## WORK INSTRUCTION
The entries below should be given again exactly, minus their pictures.

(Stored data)
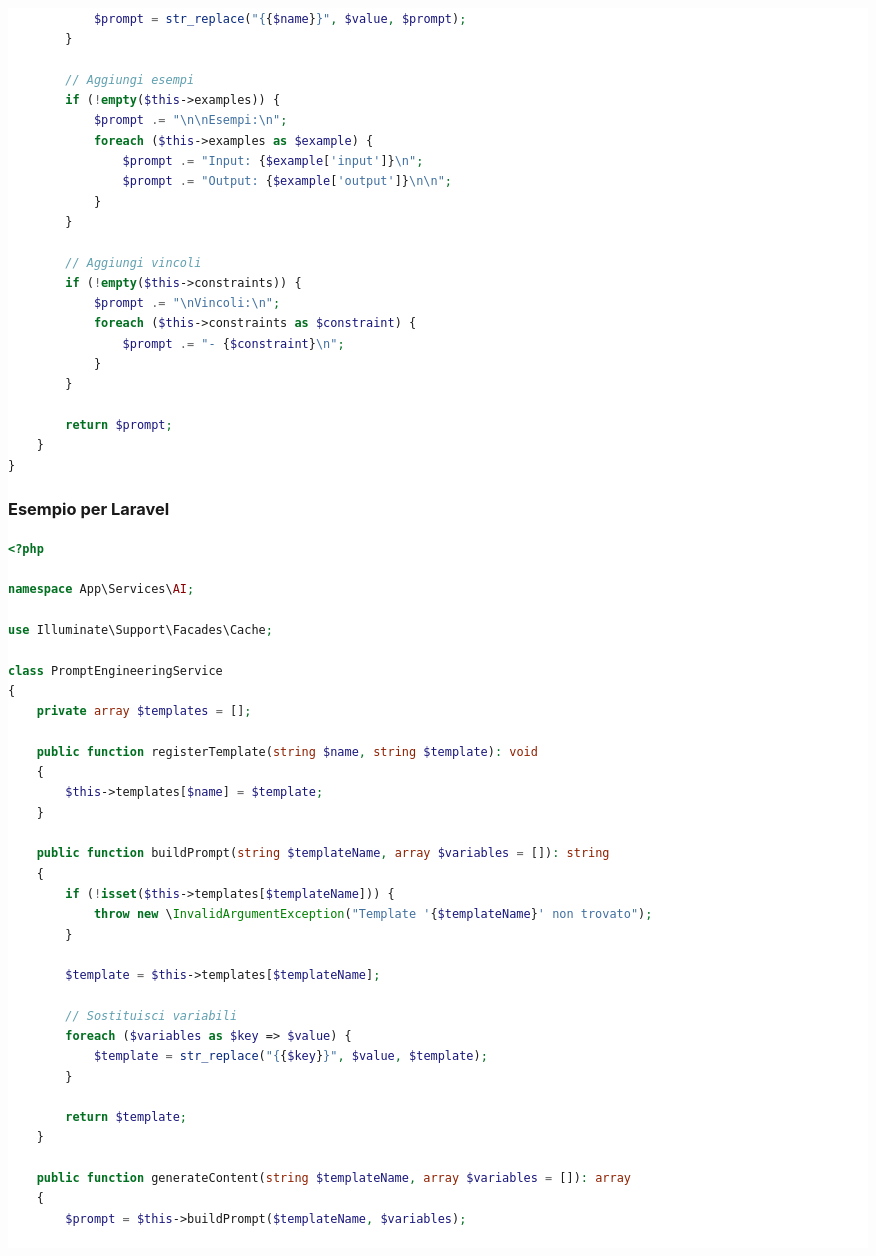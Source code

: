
 ```php
            $prompt = str_replace("{{$name}}", $value, $prompt);
        }
        
        // Aggiungi esempi
        if (!empty($this->examples)) {
            $prompt .= "\n\nEsempi:\n";
            foreach ($this->examples as $example) {
                $prompt .= "Input: {$example['input']}\n";
                $prompt .= "Output: {$example['output']}\n\n";
            }
        }
        
        // Aggiungi vincoli
        if (!empty($this->constraints)) {
            $prompt .= "\nVincoli:\n";
            foreach ($this->constraints as $constraint) {
                $prompt .= "- {$constraint}\n";
            }
        }
        
        return $prompt;
    }
}
```

### Esempio per Laravel

```php
<?php

namespace App\Services\AI;

use Illuminate\Support\Facades\Cache;

class PromptEngineeringService
{
    private array $templates = [];
    
    public function registerTemplate(string $name, string $template): void
    {
        $this->templates[$name] = $template;
    }
    
    public function buildPrompt(string $templateName, array $variables = []): string
    {
        if (!isset($this->templates[$templateName])) {
            throw new \InvalidArgumentException("Template '{$templateName}' non trovato");
        }
        
        $template = $this->templates[$templateName];
        
        // Sostituisci variabili
        foreach ($variables as $key => $value) {
            $template = str_replace("{{$key}}", $value, $template);
        }
        
        return $template;
    }
    
    public function generateContent(string $templateName, array $variables = []): array
    {
        $prompt = $this->buildPrompt($templateName, $variables);
        
```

## ANSWER FOR THE TASK
Source code

:
 ```php
            $prompt = str_replace("{{$name}}", $value, $prompt);
        }
        
        // Aggiungi esempi
        if (!empty($this->examples)) {
            $prompt .= "\n\nEsempi:\n";
            foreach ($this->examples as $example) {
                $prompt .= "Input: {$example['input']}\n";
                $prompt .= "Output: {$example['output']}\n\n";
            }
        }
        
        // Aggiungi vincoli
        if (!empty($this->constraints)) {
            $prompt .= "\nVincoli:\n";
            foreach ($this->constraints as $constraint) {
                $prompt .= "- {$constraint}\n";
            }
        }
        
        return $prompt;
    }
}
```

### Esempio per Laravel

```php
<?php

namespace App\Services\AI;

use Illuminate\Support\Facades\Cache;

class PromptEngineeringService
{
    private array $templates = [];
    
    public function registerTemplate(string $name, string $template): void
    {
        $this->templates[$name] = $template;
    }
    
    public function buildPrompt(string $templateName, array $variables = []): string
    {
        if (!isset($this->templates[$templateName])) {
            throw new \InvalidArgumentException("Template '{$templateName}' non trovato");
        }
        
        $template = $this->templates[$templateName];
        
        // Sostituisci variabili
        foreach ($variables as $key => $value) {
            $template = str_replace("{{$key}}", $value, $template);
        }
        
        return $template;
    }
    
    public function generateContent(string $templateName, array $variables = []): array
    {
        $prompt = $this->buildPrompt($templateName, $variables);
        
```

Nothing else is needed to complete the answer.